The Securities and Exchange Commission recently fined a Philadelphia firm for fraud involving “exchange fees” on packaged loans. It also charged a Minnesota man with using an inactive company to bilk investors.
The Financial Industry Regulatory Authority, meanwhile, fined a Georgia firm for failing to notice that one of its brokers was receiving wire transfers “authorized” by a dead client.
Philly Advisory Firm to Pay $21 Million Over CDO Fees
Philadelphia-based Taberna Capital Management has agreed to settle fraud charges with the SEC by paying more than $21 million.
According to the agency, Taberna fraudulently retained fees belonging to collateralized debt obligation (CDO) clients. Instead of telling those clients that it was retaining payments known as “exchange fees” in connection with restructuring transactions, the company kept quiet and also kept the fees — which was neither permitted by the CDOs’ governing documents nor disclosed to investors in the CDOs. The fees rightfully belonged to the CDOs and created conflicts of interest that Taberna also failed to disclose.

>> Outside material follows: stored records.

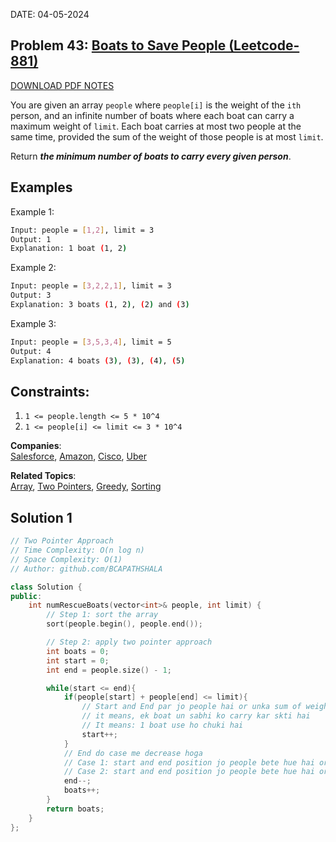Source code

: DATE: 04-05-2024

## Problem 43: [ Boats to Save People (Leetcode-881) ](https://leetcode.com/problems/boats-to-save-people)

[DOWNLOAD PDF NOTES](https://drive.google.com/drive/u/1/folders/1V1lszXbUO97guTtDgW8AWcIkryRB2uW9)

You are given an array `people` where `people[i]` is the weight of the `ith` person, and an infinite number of boats where each boat can carry a maximum weight of `limit`. Each boat carries at most two people at the same time, provided the sum of the weight of those people is at most `limit`.

Return **_the minimum number of boats to carry every given person_**.

## Examples

Example 1:

```bash
Input: people = [1,2], limit = 3
Output: 1
Explanation: 1 boat (1, 2)
```

Example 2:

```bash
Input: people = [3,2,2,1], limit = 3
Output: 3
Explanation: 3 boats (1, 2), (2) and (3)
```

Example 3:

```bash
Input: people = [3,5,3,4], limit = 5
Output: 4
Explanation: 4 boats (3), (3), (4), (5)
```

## Constraints:

1. `1 <= people.length <= 5 * 10^4`
2. `1 <= people[i] <= limit <= 3 * 10^4`

**Companies**:  
[Salesforce](https://leetcode.com/company/salesforce), [Amazon](https://leetcode.com/company/amazon), [Cisco](https://leetcode.com/company/cisco), [Uber](https://leetcode.com/company/uber)

**Related Topics**:  
[Array](https://leetcode.com/tag/array/), [Two Pointers](https://leetcode.com/tag/two-pointers/), [Greedy](https://leetcode.com/tag/greedy/), [Sorting](https://leetcode.com/tag/sorting/)

## Solution 1

```cpp
// Two Pointer Approach
// Time Complexity: O(n log n)
// Space Complexity: O(1)
// Author: github.com/BCAPATHSHALA

class Solution {
public:
    int numRescueBoats(vector<int>& people, int limit) {
        // Step 1: sort the array
        sort(people.begin(), people.end());

        // Step 2: apply two pointer approach
        int boats = 0;
        int start = 0;
        int end = people.size() - 1;

        while(start <= end){
            if(people[start] + people[end] <= limit){
                // Start and End par jo people hai or unka sum of weight jaise hi limit ke equal ho jayega
                // it means, ek boat un sabhi ko carry kar skti hai
                // It means: 1 boat use ho chuki hai
                start++;
            }
            // End do case me decrease hoga
            // Case 1: start and end position jo people bete hue hai or unka sum of weight < limit hai
            // Case 2: start and end position jo people bete hue hai or unka sum of weight > limit hai
            end--;
            boats++;
        }
        return boats;
    }
};
```
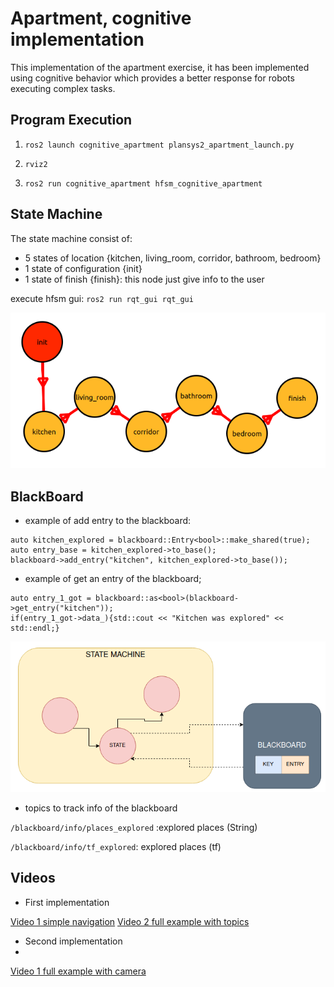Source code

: # Apartment, cognitive implementation

This implementation of the apartment exercise, it has been implemented using cognitive behavior which provides a better response for robots executing complex tasks. 

## Program Execution

1. `ros2 launch cognitive_apartment plansys2_apartment_launch.py `

2. `rviz2`

3. `ros2 run cognitive_apartment hfsm_cognitive_apartment `



## State Machine

The state machine consist of:
- 5 states of location {kitchen, living_room, corridor, bathroom, bedroom}
- 1 state of configuration {init}
- 1 state of finish {finish}: this node just give info to the user

execute hfsm gui: `ros2 run rqt_gui rqt_gui`

![](https://github.com/P4B5/ROS2_Planification_and_Cognitive_Systems/blob/main/docs/bica.png)


## BlackBoard

- example of add entry to the blackboard:

```
auto kitchen_explored = blackboard::Entry<bool>::make_shared(true);   
auto entry_base = kitchen_explored->to_base();   
blackboard->add_entry("kitchen", kitchen_explored->to_base());

```

- example of get an entry of the blackboard;

```
auto entry_1_got = blackboard::as<bool>(blackboard->get_entry("kitchen"));
if(entry_1_got->data_){std::cout << "Kitchen was explored" << std::endl;}

```

![](https://github.com/P4B5/ROS2_Planification_and_Cognitive_Systems/blob/main/docs/bl.png)


- topics to track info of the blackboard

`/blackboard/info/places_explored` :explored places (String)

`/blackboard/info/tf_explored`: explored places (tf)

## Videos

- First implementation

[Video 1 simple navigation](https://www.youtube.com/watch?v=3u2zh0XNpuo)
[Video 2 full example with topics](https://www.youtube.com/watch?v=mVidCFOIgBQ)

- Second implementation
- 
[Video 1 full example with camera](https://youtu.be/VFc-UksKrts)
 
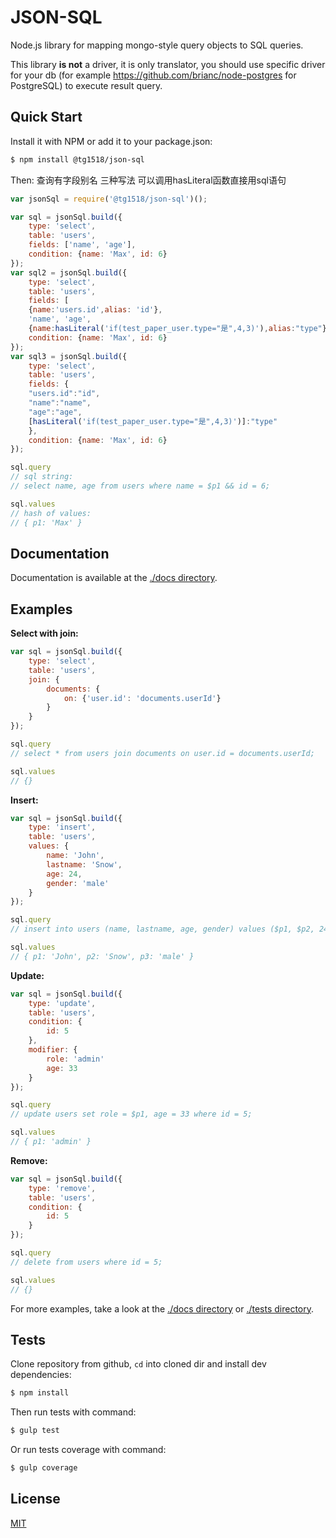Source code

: # JSON-SQL

Node.js library for mapping mongo-style query objects to SQL queries.

This library **is not** a driver, it is only translator, you should use specific driver for your db (for example https://github.com/brianc/node-postgres for PostgreSQL) to execute result query.

## Quick Start

Install it with NPM or add it to your package.json:

``` bash
$ npm install @tg1518/json-sql
```

Then:
查询有字段别名 三种写法 可以调用hasLiteral函数直接用sql语句
``` js
var jsonSql = require('@tg1518/json-sql')();

var sql = jsonSql.build({
	type: 'select',
	table: 'users',
	fields: ['name', 'age'],
	condition: {name: 'Max', id: 6}
});
var sql2 = jsonSql.build({
	type: 'select',
	table: 'users',
	fields: [
	{name:'users.id',alias: 'id'},
	'name', 'age',
	{name:hasLiteral('if(test_paper_user.type="是",4,3)'),alias:"type"}],
	condition: {name: 'Max', id: 6}
});
var sql3 = jsonSql.build({
	type: 'select',
	table: 'users',
	fields: {
	"users.id":"id",
	"name":"name",
	"age":"age",
	[hasLiteral('if(test_paper_user.type="是",4,3)')]:"type"
	},
	condition: {name: 'Max', id: 6}
});

sql.query
// sql string:
// select name, age from users where name = $p1 && id = 6;

sql.values
// hash of values:
// { p1: 'Max' }
```

## Documentation

Documentation is available at the [./docs directory](./docs).

## Examples

__Select with join:__

``` js
var sql = jsonSql.build({
	type: 'select',
	table: 'users',
	join: {
		documents: {
			on: {'user.id': 'documents.userId'}
		}
	}
});

sql.query
// select * from users join documents on user.id = documents.userId;

sql.values
// {}
```

__Insert:__

``` js
var sql = jsonSql.build({
	type: 'insert',
	table: 'users',
	values: {
		name: 'John',
		lastname: 'Snow',
		age: 24,
		gender: 'male'
	}
});

sql.query
// insert into users (name, lastname, age, gender) values ($p1, $p2, 24, $p3);

sql.values
// { p1: 'John', p2: 'Snow', p3: 'male' }
```

__Update:__

``` js
var sql = jsonSql.build({
	type: 'update',
	table: 'users',
	condition: {
		id: 5
	},
	modifier: {
		role: 'admin'
		age: 33
	}
});

sql.query
// update users set role = $p1, age = 33 where id = 5;

sql.values
// { p1: 'admin' }
```

__Remove:__

``` js
var sql = jsonSql.build({
	type: 'remove',
	table: 'users',
	condition: {
		id: 5
	}
});

sql.query
// delete from users where id = 5;

sql.values
// {}
```

For more examples, take a look at the [./docs directory](./docs) or [./tests directory](./tests).

## Tests

Clone repository from github, `cd` into cloned dir and install dev dependencies:

``` bash
$ npm install
```

Then run tests with command:

``` bash
$ gulp test
```

Or run tests coverage with command:

``` bash
$ gulp coverage
```

## License

[MIT](./LICENSE)
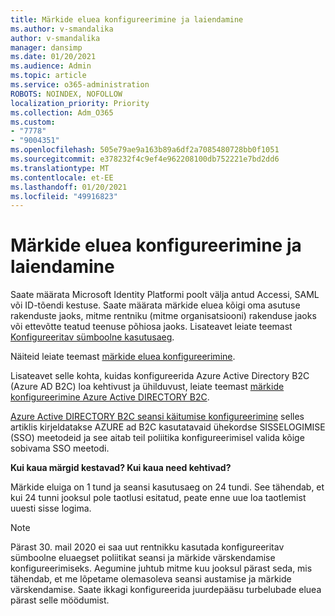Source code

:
 ```yaml
---
title: Märkide eluea konfigureerimine ja laiendamine
ms.author: v-smandalika
author: v-smandalika
manager: dansimp
ms.date: 01/20/2021
ms.audience: Admin
ms.topic: article
ms.service: o365-administration
ROBOTS: NOINDEX, NOFOLLOW
localization_priority: Priority
ms.collection: Adm_O365
ms.custom:
- "7778"
- "9004351"
ms.openlocfilehash: 505e79ae9a163b89a6df2a7085480728bb0f1051
ms.sourcegitcommit: e378232f4c9ef4e962208100db752221e7bd2dd6
ms.translationtype: MT
ms.contentlocale: et-EE
ms.lasthandoff: 01/20/2021
ms.locfileid: "49916823"
---
```

# <a name="configure-and-extend-token-lifetimes"></a>Märkide eluea konfigureerimine ja laiendamine

Saate määrata Microsoft Identity Platformi poolt välja antud Accessi, SAML või ID-tõendi kestuse. Saate määrata märkide eluea kõigi oma asutuse rakenduste jaoks, mitme rentniku (mitme organisatsiooni) rakenduse jaoks või ettevõtte teatud teenuse põhiosa jaoks. Lisateavet leiate teemast [Konfigureeritav sümboolne kasutusaeg](https://docs.microsoft.com/azure/active-directory/develop/active-directory-configurable-token-lifetimes).

Näiteid leiate teemast [märkide eluea konfigureerimine](https://docs.microsoft.com/azure/active-directory/develop/configure-token-lifetimes).

Lisateavet selle kohta, kuidas konfigureerida Azure Active Directory B2C (Azure AD B2C) loa kehtivust ja ühilduvust, leiate teemast [märkide konfigureerimine Azure Active DIRECTORY B2C](https://docs.microsoft.com/azure/active-directory-b2c/configure-tokens?pivots=b2c-user-flow).

[Azure Active DIRECTORY B2C seansi käitumise konfigureerimine](https://docs.microsoft.com/azure/active-directory-b2c/session-behavior?pivots=b2c-user-flow) selles artiklis kirjeldatakse AZURE ad B2C kasutatavaid ühekordse SISSELOGIMISE (SSO) meetodeid ja see aitab teil poliitika konfigureerimisel valida kõige sobivama SSO meetodi.

**Kui kaua märgid kestavad? Kui kaua need kehtivad?**

Märkide eluiga on 1 tund ja seansi kasutusaeg on 24 tundi. See tähendab, et kui 24 tunni jooksul pole taotlusi esitatud, peate enne uue loa taotlemist uuesti sisse logima.

> [!NOTE]
> Pärast 30. mail 2020 ei saa uut rentnikku kasutada konfigureeritav sümboolne eluaegset poliitikat seansi ja märkide värskendamise konfigureerimiseks. Aegumine juhtub mitme kuu jooksul pärast seda, mis tähendab, et me lõpetame olemasoleva seansi austamise ja märkide värskendamise. Saate ikkagi konfigureerida juurdepääsu turbelubade eluea pärast selle möödumist.






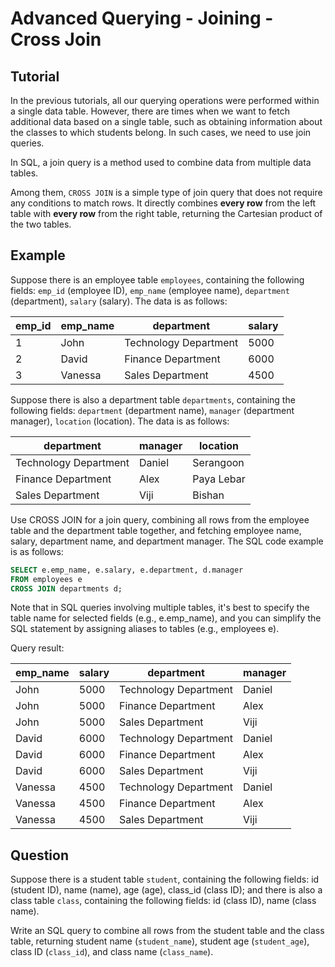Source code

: # Advanced Querying - Joining - Cross Join


## Tutorial
In the previous tutorials, all our querying operations were performed within a single data table. However, there are times when we want to fetch additional data based on a single table, such as obtaining information about the classes to which students belong. In such cases, we need to use join queries.

In SQL, a join query is a method used to combine data from multiple data tables.

Among them, `CROSS JOIN` is a simple type of join query that does not require any conditions to match rows. It directly combines **every row** from the left table with **every row** from the right table, returning the Cartesian product of the two tables.


## Example
Suppose there is an employee table `employees`, containing the following fields: `emp_id` (employee ID), `emp_name` (employee name), `department` (department), `salary` (salary). The data is as follows:

| emp_id | emp_name | department | salary |
|--------|----------|------------|--------|
| 1      | John     | Technology Department     | 5000   |
| 2      | David     | Finance Department     | 6000   |
| 3      | Vanessa     | Sales Department     | 4500   |



Suppose there is also a department table `departments`, containing the following fields: `department` (department name), `manager` (department manager), `location` (location). The data is as follows:

| department | manager | location |
|------------|---------|----------|
| Technology Department     | Daniel    | Serangoon     |
| Finance Department     | Alex    | Paya Lebar     |
| Sales Department     | Viji    | Bishan     |



Use CROSS JOIN for a join query, combining all rows from the employee table and the department table together, and fetching employee name, salary, department name, and department manager. The SQL code example is as follows:

```sql
SELECT e.emp_name, e.salary, e.department, d.manager
FROM employees e
CROSS JOIN departments d;
```



Note that in SQL queries involving multiple tables, it's best to specify the table name for selected fields (e.g., e.emp_name), and you can simplify the SQL statement by assigning aliases to tables (e.g., employees e).

Query result:

| emp_name | salary | department | manager |
|----------|--------|------------|---------|
| John     | 5000   | Technology Department     | Daniel    |
| John     | 5000   | Finance Department     | Alex    |
| John     | 5000   | Sales Department     | Viji    |
| David     | 6000   | Technology Department     | Daniel    |
| David     | 6000   | Finance Department     | Alex    |
| David     | 6000   | Sales Department     | Viji    |
| Vanessa     | 4500   | Technology Department     | Daniel    |
| Vanessa     | 4500   | Finance Department     | Alex    |
| Vanessa     | 4500   | Sales Department     | Viji    |



## Question

Suppose there is a student table `student`, containing the following fields: id (student ID), name (name), age (age), class_id (class ID); and there is also a class table `class`, containing the following fields: id (class ID), name (class name).

Write an SQL query to combine all rows from the student table and the class table, returning student name (`student_name`), student age (`student_age`), class ID (`class_id`), and class name (`class_name`).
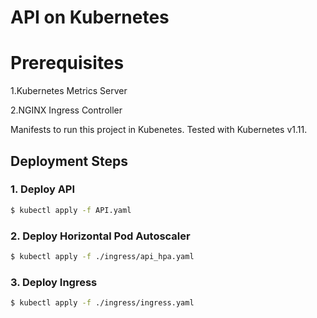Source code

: # API on Kubernetes #
# Prerequisites

1.Kubernetes Metrics Server

2.NGINX Ingress Controller


Manifests to run this project in Kubenetes. Tested with Kubernetes v1.11.

## Deployment Steps ##

### 1. Deploy API ###

```bash
$ kubectl apply -f API.yaml
```

### 2. Deploy Horizontal Pod Autoscaler ###

```bash
$ kubectl apply -f ./ingress/api_hpa.yaml
```
### 3. Deploy Ingress ###

```bash
$ kubectl apply -f ./ingress/ingress.yaml
```
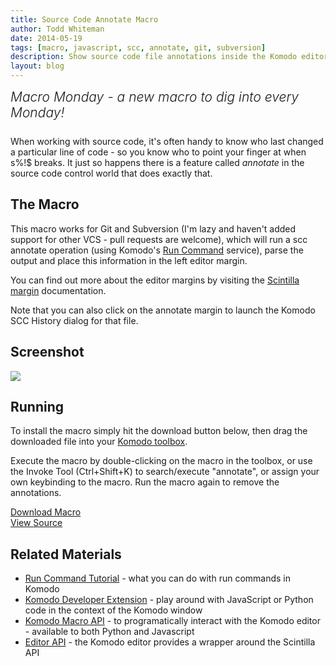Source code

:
 ```yaml
---
title: Source Code Annotate Macro
author: Todd Whiteman
date: 2014-05-19
tags: [macro, javascript, scc, annotate, git, subversion]
description: Show source code file annotations inside the Komodo editor margin.
layout: blog
---
```


<div class="centered">
<h2 style="font-weight: 300; margin: 10px 0 25px 0"><em>Macro Monday - a new macro to dig into every Monday!</em></h2>
</div>

When working with source code, it's often handy to know who last changed a
particular line of code - so you know who to point your finger at when s%!$
breaks. It just so happens there is a feature called *annotate* in the source
code control world that does exactly that.

## The Macro

This macro works for Git and Subversion (I'm lazy and haven't added support for
other VCS - pull requests are welcome), which will run a scc annotate operation
(using Komodo's [Run Command][] service), parse the output and place this
information in the left editor margin.

You can find out more about the editor margins by visiting the [Scintilla
margin][] documentation.

Note that you can also click on the annotate margin to launch the Komodo SCC
History dialog for that file.

## Screenshot

<img src="/images/blog/2014-05/scc_annotate.png" style="vertical-align: middle">

## Running

To install the macro simply hit the download button below, then drag the downloaded
file into your [Komodo toolbox][].

Execute the macro by double-clicking on the macro in the toolbox, or use the
Invoke Tool (Ctrl+Shift+K) to search/execute "annotate", or assign your own
keybinding to the macro. Run the macro again to remove the annotations.

<div class="inline centered">
<a href="/files/macros/SCC_Annotate.komodotool" class="button primary">
    <i class="icon icon-download"></i>
    Download Macro
</a>
<div class="spacer-half"></div>
<span>
    <i class="icon icon-github"></i>
    <a href="https://github.com/Komodo/macros/blob/master/scc_annotate.js" target="_blank">View Source</a>
</span>
</div>

## Related Materials

* [Run Command Tutorial][] - what you can do with run commands in Komodo
* [Komodo Developer Extension][] - play around with JavaScript or Python code in
  the context of the Komodo window
* [Komodo Macro API][] - to programatically interact with the Komodo editor -
  available to both Python and Javascript
* [Editor API][] - the Komodo editor provides a wrapper around the Scintilla API


[Run Command]: https://github.com/Komodo/KomodoEdit/blob/trunk/src/run/koIRunService.idl#L367
[Scintilla margin]: http://www.scintilla.org/ScintillaDoc.html#Margins
[Komodo toolbox]: /framed/?http://docs.activestate.com/komodo/8.5/toolbox.html
[Run Command Tutorial]: /framed/?http://docs.activestate.com/komodo/8.5/tutorial/runcmdtut.html
[Komodo Developer Extension]: /framed/?http://community.activestate.com/node/1824
[Komodo Macro API]: /framed/?http://docs.activestate.com/komodo/8.5/macroapi.html
[Editor API]: http://www.scintilla.org/ScintillaDoc.html
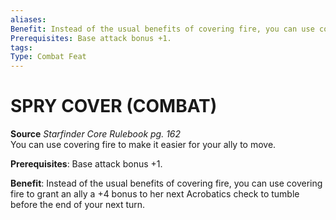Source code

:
 ```yaml
---
aliases: 
Benefit: Instead of the usual benefits of covering fire, you can use covering fire to grant an ally a +4 bonus to her next Acrobatics check to tumble before the end of your next turn.
Prerequisites: Base attack bonus +1.
tags: 
Type: Combat Feat
---
```

# SPRY COVER (COMBAT)
**Source** _Starfinder Core Rulebook pg. 162_  
You can use covering fire to make it easier for your ally to move.

**Prerequisites**: Base attack bonus +1.

**Benefit**: Instead of the usual benefits of covering fire, you can use covering fire to grant an ally a +4 bonus to her next Acrobatics check to tumble before the end of your next turn.

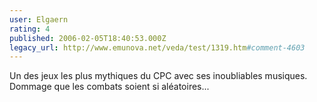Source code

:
 ```yaml
---
user: Elgaern
rating: 4
published: 2006-02-05T18:40:53.000Z
legacy_url: http://www.emunova.net/veda/test/1319.htm#comment-4603
---
```

Un des jeux les plus mythiques du CPC avec ses inoubliables musiques. Dommage que les combats soient si aléatoires...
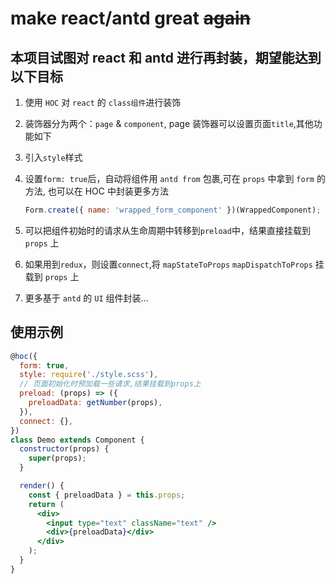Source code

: # make react/antd great ~~again~~

## 本项目试图对 react 和 antd 进行再封装，期望能达到以下目标

1. 使用 `HOC` 对 `react` 的 `class组件`进行装饰
2. 装饰器分为两个：`page` & `component`, page 装饰器可以设置页面`title`,其他功能如下
3. 引入`style`样式
4. 设置`form: true`后，自动将组件用 `antd from` 包裹,可在 `props` 中拿到 `form` 的方法, 也可以在 HOC 中封装更多方法

   ```jsx
   Form.create({ name: 'wrapped_form_component' })(WrappedComponent);
   ```

5. 可以把组件初始时的请求从生命周期中转移到`preload`中，结果直接挂载到 `props` 上
6. 如果用到`redux`，则设置`connect`,将 `mapStateToProps` `mapDispatchToProps` 挂载到 `props` 上
7. 更多基于 `antd` 的 `UI` 组件封装...

## 使用示例

```jsx
@hoc({
  form: true,
  style: require('./style.scss'),
  // 页面初始化时预加载一些请求,结果挂载到props上
  preload: (props) => ({
    preloadData: getNumber(props),
  }),
  connect: {},
})
class Demo extends Component {
  constructor(props) {
    super(props);
  }

  render() {
    const { preloadData } = this.props;
    return (
      <div>
        <input type="text" className="text" />
        <div>{preloadData}</div>
      </div>
    );
  }
}
```
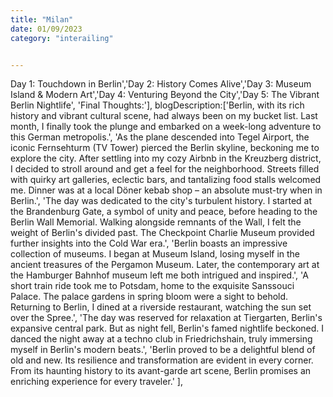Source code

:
 ```yaml
---
title: "Milan"
date: 01/09/2023
category: "interailing"


---
```


Day 1: Touchdown in Berlin','Day 2: History Comes Alive','Day 3: Museum Island & Modern Art','Day 4: Venturing Beyond the City','Day 5: The Vibrant Berlin Nightlife', 'Final Thoughts:'],
        blogDescription:['Berlin, with its rich history and vibrant cultural scene, had always been on my bucket list. Last month, I finally took the plunge and embarked on a week-long adventure to this German metropolis.',
        'As the plane descended into Tegel Airport, the iconic Fernsehturm (TV Tower) pierced the Berlin skyline, beckoning me to explore the city. After settling into my cozy Airbnb in the Kreuzberg district, I decided to stroll around and get a feel for the neighborhood. Streets filled with quirky art galleries, eclectic bars, and tantalizing food stalls welcomed me. Dinner was at a local Döner kebab shop – an absolute must-try when in Berlin.',
        'The day was dedicated to the city&apos;s turbulent history. I started at the Brandenburg Gate, a symbol of unity and peace, before heading to the Berlin Wall Memorial. Walking alongside remnants of the Wall, I felt the weight of Berlin&apos;s divided past. The Checkpoint Charlie Museum provided further insights into the Cold War era.',
        'Berlin boasts an impressive collection of museums. I began at Museum Island, losing myself in the ancient treasures of the Pergamon Museum. Later, the contemporary art at the Hamburger Bahnhof museum left me both intrigued and inspired.',
        'A short train ride took me to Potsdam, home to the exquisite Sanssouci Palace. The palace gardens in spring bloom were a sight to behold. Returning to Berlin, I dined at a riverside restaurant, watching the sun set over the Spree.',
        'The day was reserved for relaxation at Tiergarten, Berlin&apos;s expansive central park. But as night fell, Berlin&apos;s famed nightlife beckoned. I danced the night away at a techno club in Friedrichshain, truly immersing myself in Berlin&apos;s modern beats.',
        'Berlin proved to be a delightful blend of old and new. Its resilience and transformation are evident in every corner. From its haunting history to its avant-garde art scene, Berlin promises an enriching experience for every traveler.'
    ],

Also charged in the case were Taberna’s former managing director Michael Fralin and former chief operating officer Raphael Licht, for their roles in some aspects of Taberna’s misconduct.
From 2009 to 2012, Taberna sought and retained millions of dollars in exchange fees paid by issuers of securities held by the CDOs when Taberna recommended exchange transactions to CDO clients. The firm hid its misconduct by labeling the exchange fees as “third-party costs incurred” in various documents, but such costs only accounted for a minimal portion of the overall exchange fees.
In its quarterly reports, Taberna omitted any mention of exchange fees in detailed descriptions of the exchange transactions. It also left the fees off its Forms ADV.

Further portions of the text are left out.